A privatização da Celepar, estatal de TI do Paraná, não teve o endosso da Autoridade Nacional de Proteção de Dados (ANPD). A entidade não se manifestou de forma contrária, mas disse ao Supremo Tribunal Federal que qualquer venda de controle terá de passar por estudos técnicos aprofundados e o cumprimento da Lei Geral de Proteção de Dados (LGPD).
A venda também não conta com o apoio da Fenadados, PDT e Coletivo Digital (CODI), que também pedem ao STF que não aprove a venda pelo governo Ratinho Júnior. As entidades sustentam que a transferência do controle da empresa pode comprometer a soberania digital do Estado, aumentar a dependência de fornecedores privados e colocar em risco informações estratégicas da administração pública.

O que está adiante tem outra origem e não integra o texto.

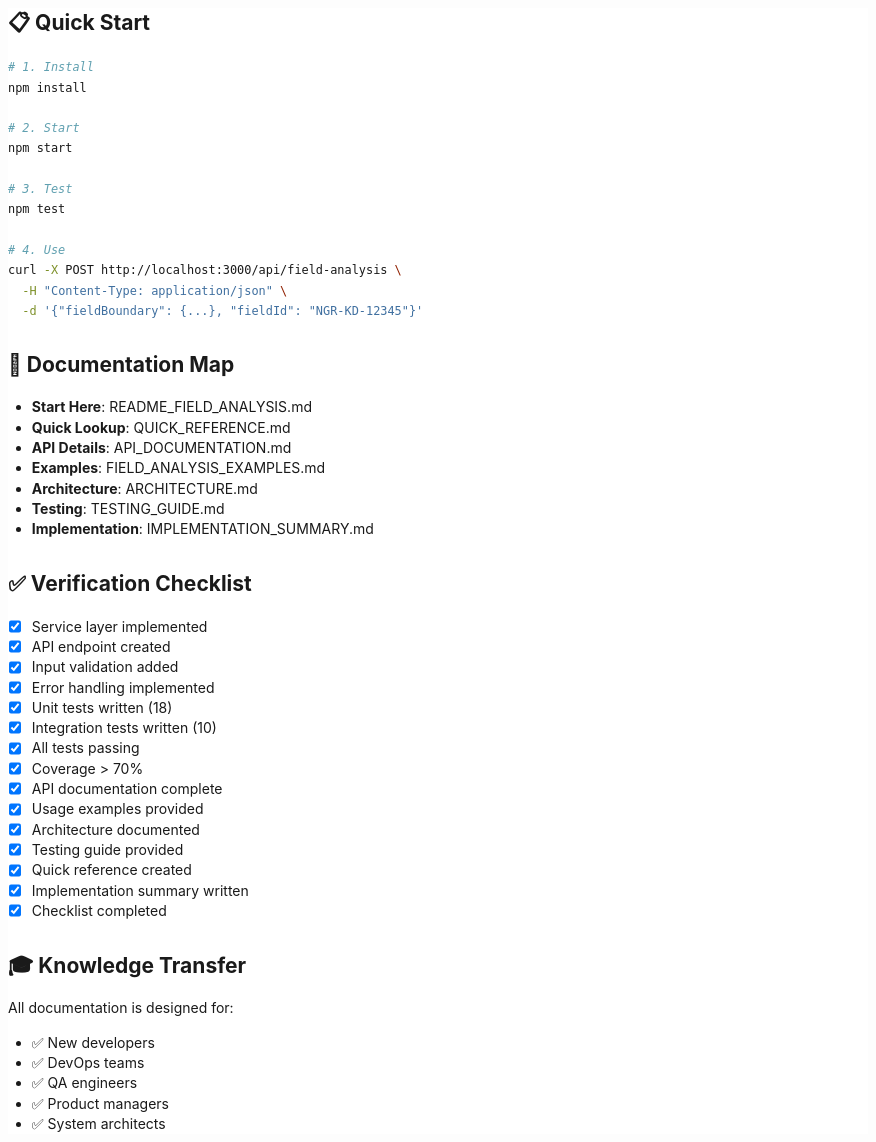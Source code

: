 ## 📋 Quick Start

```bash
# 1. Install
npm install

# 2. Start
npm start

# 3. Test
npm test

# 4. Use
curl -X POST http://localhost:3000/api/field-analysis \
  -H "Content-Type: application/json" \
  -d '{"fieldBoundary": {...}, "fieldId": "NGR-KD-12345"}'
```

## 📖 Documentation Map

- **Start Here**: README_FIELD_ANALYSIS.md
- **Quick Lookup**: QUICK_REFERENCE.md
- **API Details**: API_DOCUMENTATION.md
- **Examples**: FIELD_ANALYSIS_EXAMPLES.md
- **Architecture**: ARCHITECTURE.md
- **Testing**: TESTING_GUIDE.md
- **Implementation**: IMPLEMENTATION_SUMMARY.md

## ✅ Verification Checklist

- [x] Service layer implemented
- [x] API endpoint created
- [x] Input validation added
- [x] Error handling implemented
- [x] Unit tests written (18)
- [x] Integration tests written (10)
- [x] All tests passing
- [x] Coverage > 70%
- [x] API documentation complete
- [x] Usage examples provided
- [x] Architecture documented
- [x] Testing guide provided
- [x] Quick reference created
- [x] Implementation summary written
- [x] Checklist completed

## 🎓 Knowledge Transfer

All documentation is designed for:
- ✅ New developers
- ✅ DevOps teams
- ✅ QA engineers
- ✅ Product managers
- ✅ System architects
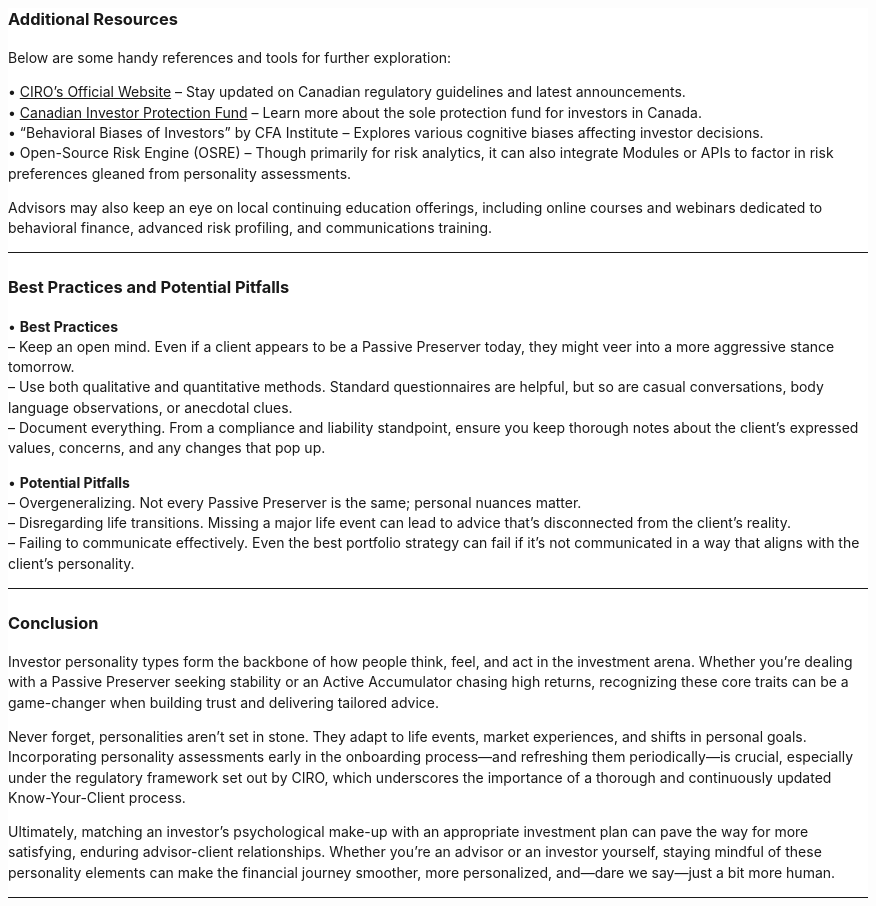
### Additional Resources

Below are some handy references and tools for further exploration:

• [CIRO’s Official Website](https://www.ciro.ca) – Stay updated on Canadian regulatory guidelines and latest announcements.  
• [Canadian Investor Protection Fund](https://www.cipf.ca) – Learn more about the sole protection fund for investors in Canada.  
• “Behavioral Biases of Investors” by CFA Institute – Explores various cognitive biases affecting investor decisions.  
• Open-Source Risk Engine (OSRE) – Though primarily for risk analytics, it can also integrate Modules or APIs to factor in risk preferences gleaned from personality assessments.

Advisors may also keep an eye on local continuing education offerings, including online courses and webinars dedicated to behavioral finance, advanced risk profiling, and communications training.

---

### Best Practices and Potential Pitfalls

• **Best Practices**  
  – Keep an open mind. Even if a client appears to be a Passive Preserver today, they might veer into a more aggressive stance tomorrow.  
  – Use both qualitative and quantitative methods. Standard questionnaires are helpful, but so are casual conversations, body language observations, or anecdotal clues.  
  – Document everything. From a compliance and liability standpoint, ensure you keep thorough notes about the client’s expressed values, concerns, and any changes that pop up.

• **Potential Pitfalls**  
  – Overgeneralizing. Not every Passive Preserver is the same; personal nuances matter.  
  – Disregarding life transitions. Missing a major life event can lead to advice that’s disconnected from the client’s reality.  
  – Failing to communicate effectively. Even the best portfolio strategy can fail if it’s not communicated in a way that aligns with the client’s personality.

---

### Conclusion

Investor personality types form the backbone of how people think, feel, and act in the investment arena. Whether you’re dealing with a Passive Preserver seeking stability or an Active Accumulator chasing high returns, recognizing these core traits can be a game-changer when building trust and delivering tailored advice.  

Never forget, personalities aren’t set in stone. They adapt to life events, market experiences, and shifts in personal goals. Incorporating personality assessments early in the onboarding process—and refreshing them periodically—is crucial, especially under the regulatory framework set out by CIRO, which underscores the importance of a thorough and continuously updated Know-Your-Client process.  

Ultimately, matching an investor’s psychological make-up with an appropriate investment plan can pave the way for more satisfying, enduring advisor-client relationships. Whether you’re an advisor or an investor yourself, staying mindful of these personality elements can make the financial journey smoother, more personalized, and—dare we say—just a bit more human.

---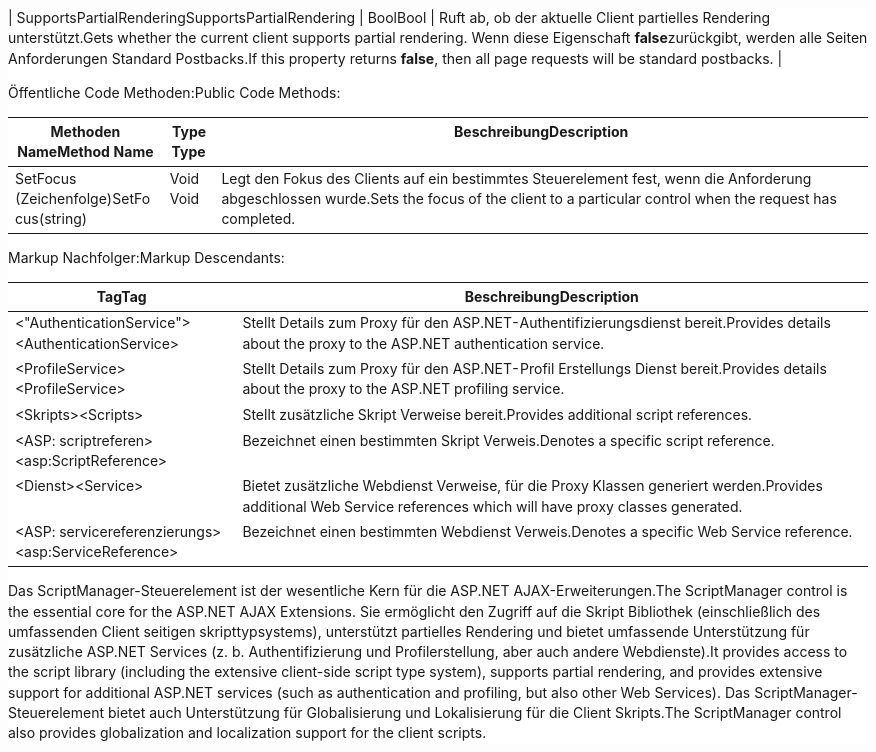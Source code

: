 | <span data-ttu-id="d8b14-226">SupportsPartialRendering</span><span class="sxs-lookup"><span data-stu-id="d8b14-226">SupportsPartialRendering</span></span> | <span data-ttu-id="d8b14-227">Bool</span><span class="sxs-lookup"><span data-stu-id="d8b14-227">Bool</span></span> | <span data-ttu-id="d8b14-228">Ruft ab, ob der aktuelle Client partielles Rendering unterstützt.</span><span class="sxs-lookup"><span data-stu-id="d8b14-228">Gets whether the current client supports partial rendering.</span></span> <span data-ttu-id="d8b14-229">Wenn diese Eigenschaft **false**zurückgibt, werden alle Seiten Anforderungen Standard Postbacks.</span><span class="sxs-lookup"><span data-stu-id="d8b14-229">If this property returns **false**, then all page requests will be standard postbacks.</span></span> |

<span data-ttu-id="d8b14-230">Öffentliche Code Methoden:</span><span class="sxs-lookup"><span data-stu-id="d8b14-230">Public Code Methods:</span></span>

| <span data-ttu-id="d8b14-231">**Methoden Name**</span><span class="sxs-lookup"><span data-stu-id="d8b14-231">**Method Name**</span></span> | <span data-ttu-id="d8b14-232">**Type**</span><span class="sxs-lookup"><span data-stu-id="d8b14-232">**Type**</span></span> | <span data-ttu-id="d8b14-233">**Beschreibung**</span><span class="sxs-lookup"><span data-stu-id="d8b14-233">**Description**</span></span> |
| --- | --- | --- |
| <span data-ttu-id="d8b14-234">SetFocus (Zeichenfolge)</span><span class="sxs-lookup"><span data-stu-id="d8b14-234">SetFocus(string)</span></span> | <span data-ttu-id="d8b14-235">Void</span><span class="sxs-lookup"><span data-stu-id="d8b14-235">Void</span></span> | <span data-ttu-id="d8b14-236">Legt den Fokus des Clients auf ein bestimmtes Steuerelement fest, wenn die Anforderung abgeschlossen wurde.</span><span class="sxs-lookup"><span data-stu-id="d8b14-236">Sets the focus of the client to a particular control when the request has completed.</span></span> |

<span data-ttu-id="d8b14-237">Markup Nachfolger:</span><span class="sxs-lookup"><span data-stu-id="d8b14-237">Markup Descendants:</span></span>

| <span data-ttu-id="d8b14-238">**Tag**</span><span class="sxs-lookup"><span data-stu-id="d8b14-238">**Tag**</span></span> | <span data-ttu-id="d8b14-239">**Beschreibung**</span><span class="sxs-lookup"><span data-stu-id="d8b14-239">**Description**</span></span> |
| --- | --- |
| <span data-ttu-id="d8b14-240">&lt;"AuthenticationService"&gt;</span><span class="sxs-lookup"><span data-stu-id="d8b14-240">&lt;AuthenticationService&gt;</span></span> | <span data-ttu-id="d8b14-241">Stellt Details zum Proxy für den ASP.NET-Authentifizierungsdienst bereit.</span><span class="sxs-lookup"><span data-stu-id="d8b14-241">Provides details about the proxy to the ASP.NET authentication service.</span></span> |
| <span data-ttu-id="d8b14-242">&lt;ProfileService&gt;</span><span class="sxs-lookup"><span data-stu-id="d8b14-242">&lt;ProfileService&gt;</span></span> | <span data-ttu-id="d8b14-243">Stellt Details zum Proxy für den ASP.NET-Profil Erstellungs Dienst bereit.</span><span class="sxs-lookup"><span data-stu-id="d8b14-243">Provides details about the proxy to the ASP.NET profiling service.</span></span> |
| <span data-ttu-id="d8b14-244">&lt;Skripts&gt;</span><span class="sxs-lookup"><span data-stu-id="d8b14-244">&lt;Scripts&gt;</span></span> | <span data-ttu-id="d8b14-245">Stellt zusätzliche Skript Verweise bereit.</span><span class="sxs-lookup"><span data-stu-id="d8b14-245">Provides additional script references.</span></span> |
| <span data-ttu-id="d8b14-246">&lt;ASP: scriptreferen&gt;</span><span class="sxs-lookup"><span data-stu-id="d8b14-246">&lt;asp:ScriptReference&gt;</span></span> | <span data-ttu-id="d8b14-247">Bezeichnet einen bestimmten Skript Verweis.</span><span class="sxs-lookup"><span data-stu-id="d8b14-247">Denotes a specific script reference.</span></span> |
| <span data-ttu-id="d8b14-248">&lt;Dienst&gt;</span><span class="sxs-lookup"><span data-stu-id="d8b14-248">&lt;Service&gt;</span></span> | <span data-ttu-id="d8b14-249">Bietet zusätzliche Webdienst Verweise, für die Proxy Klassen generiert werden.</span><span class="sxs-lookup"><span data-stu-id="d8b14-249">Provides additional Web Service references which will have proxy classes generated.</span></span> |
| <span data-ttu-id="d8b14-250">&lt;ASP: servicereferenzierungs&gt;</span><span class="sxs-lookup"><span data-stu-id="d8b14-250">&lt;asp:ServiceReference&gt;</span></span> | <span data-ttu-id="d8b14-251">Bezeichnet einen bestimmten Webdienst Verweis.</span><span class="sxs-lookup"><span data-stu-id="d8b14-251">Denotes a specific Web Service reference.</span></span> |

<span data-ttu-id="d8b14-252">Das ScriptManager-Steuerelement ist der wesentliche Kern für die ASP.NET AJAX-Erweiterungen.</span><span class="sxs-lookup"><span data-stu-id="d8b14-252">The ScriptManager control is the essential core for the ASP.NET AJAX Extensions.</span></span> <span data-ttu-id="d8b14-253">Sie ermöglicht den Zugriff auf die Skript Bibliothek (einschließlich des umfassenden Client seitigen skripttypsystems), unterstützt partielles Rendering und bietet umfassende Unterstützung für zusätzliche ASP.NET Services (z. b. Authentifizierung und Profilerstellung, aber auch andere Webdienste).</span><span class="sxs-lookup"><span data-stu-id="d8b14-253">It provides access to the script library (including the extensive client-side script type system), supports partial rendering, and provides extensive support for additional ASP.NET services (such as authentication and profiling, but also other Web Services).</span></span> <span data-ttu-id="d8b14-254">Das ScriptManager-Steuerelement bietet auch Unterstützung für Globalisierung und Lokalisierung für die Client Skripts.</span><span class="sxs-lookup"><span data-stu-id="d8b14-254">The ScriptManager control also provides globalization and localization support for the client scripts.</span></span>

O cenário ganha relevância porque ocorre às vésperas do julgamento do caso pelo STF. Até o momento, a tese defendida pelo Governo Ratinho Junior não encontrou respaldo entre as manifestações técnicas apresentadas à Corte. O que prevalece nos autos são alertas sobre os impactos que a privatização pode causar à segurança pública, à proteção dos dados de milhões de paranaenses e à continuidade dos serviços digitais prestados pelo Estado. O julgamento da ação está previsto para ocorrer no plenário virtual do STF entre os dias 7 e 18 de agosto.